DIRECTIONS FOR THIS TASK
Word for word, restate the lines of the listing from the one that holds "samlede energien konstant?" through the very last line, and nothing more.

STUDY MATERIAL

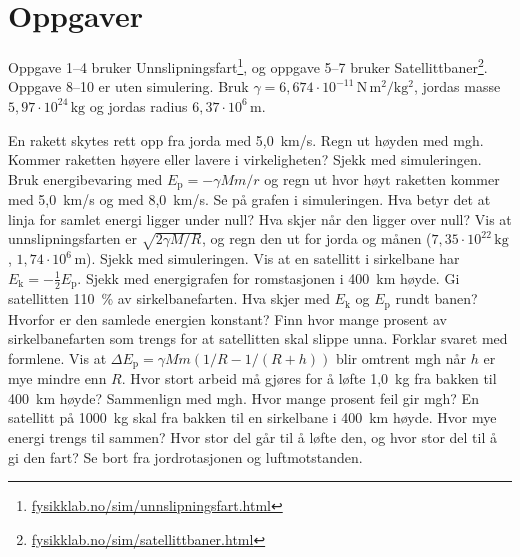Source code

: \documentclass[11pt]{article}
\begin{document}

\section*{Oppgaver}

Oppgave 1–4 bruker Unnslipningsfart\footnote{\url{fysikklab.no/sim/unnslipningsfart.html}}, og oppgave 5–7 bruker Satellittbaner\footnote{\url{fysikklab.no/sim/satellittbaner.html}}. Oppgave 8–10 er uten simulering. Bruk $γ = 6{,}674 \cdot 10^{-11}\,\mathrm{N\,m^{2}/kg^{2}}$, jordas masse $5{,}97 \cdot 10^{24}\,\mathrm{kg}$ og jordas radius $6{,}37 \cdot 10^{6}\,\mathrm{m}$.

\begin{oppgaveliste}
\oppgave {}En rakett skytes rett opp fra jorda med 5,0~km/s. Regn ut høyden med mgh. Kommer raketten høyere eller lavere i virkeligheten? Sjekk med simuleringen.
\svar
\oppgave {}Bruk energibevaring med $E_{\mathrm{p}} = -γMm/r$ og regn ut hvor høyt raketten kommer med 5,0~km/s og med 8,0~km/s.
\svar
\oppgave {}Se på grafen i simuleringen. Hva betyr det at linja for samlet energi ligger under null? Hva skjer når den ligger over null?
\svar
\oppgave {}Vis at unnslipningsfarten er $\sqrt{2γM/R}$, og regn den ut for jorda og månen ($7{,}35 \cdot 10^{22}\,\mathrm{kg}$, $1{,}74 \cdot 10^{6}\,\mathrm{m}$). Sjekk med simuleringen.
\svar
\oppgave {}Vis at en satellitt i sirkelbane har $E_{\mathrm{k}} = -\tfrac{1}{2}E_{\mathrm{p}}$. Sjekk med energigrafen for romstasjonen i 400~km høyde.
\svar
\oppgave {}Gi satellitten 110~\% av sirkelbanefarten. Hva skjer med $E_{\mathrm{k}}$ og $E_{\mathrm{p}}$ rundt banen? Hvorfor er den samlede energien konstant?
\svar
\oppgave {}Finn hvor mange prosent av sirkelbanefarten som trengs for at satellitten skal slippe unna. Forklar svaret med formlene.
\svar
\oppgave {}Vis at $ΔE_{\mathrm{p}} = γMm(1/R - 1/(R + h))$ blir omtrent mgh når $h$ er mye mindre enn $R$.
\svar
\oppgave {}Hvor stort arbeid må gjøres for å løfte 1,0~kg fra bakken til 400~km høyde? Sammenlign med mgh. Hvor mange prosent feil gir mgh?
\svar
\oppgave {}En satellitt på 1000~kg skal fra bakken til en sirkelbane i 400~km høyde. Hvor mye energi trengs til sammen? Hvor stor del går til å løfte den, og hvor stor del til å gi den fart? Se bort fra jordrotasjonen og luftmotstanden.
\svar
\end{oppgaveliste}
\end{document}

RESPONSE FOR THIS EXERCISE
\oppgave {}Gi satellitten 110~\% av sirkelbanefarten. Hva skjer med $E_{\mathrm{k}}$ og $E_{\mathrm{p}}$ rundt banen? Hvorfor er den samlede energien konstant?
\svar
\oppgave {}Finn hvor mange prosent av sirkelbanefarten som trengs for at satellitten skal slippe unna. Forklar svaret med formlene.
\svar
\oppgave {}Vis at $ΔE_{\mathrm{p}} = γMm(1/R - 1/(R + h))$ blir omtrent mgh når $h$ er mye mindre enn $R$.
\svar
\oppgave {}Hvor stort arbeid må gjøres for å løfte 1,0~kg fra bakken til 400~km høyde? Sammenlign med mgh. Hvor mange prosent feil gir mgh?
\svar
\oppgave {}En satellitt på 1000~kg skal fra bakken til en sirkelbane i 400~km høyde. Hvor mye energi trengs til sammen? Hvor stor del går til å løfte den, og hvor stor del til å gi den fart? Se bort fra jordrotasjonen og luftmotstanden.
\svar
\end{oppgaveliste}
\end{document}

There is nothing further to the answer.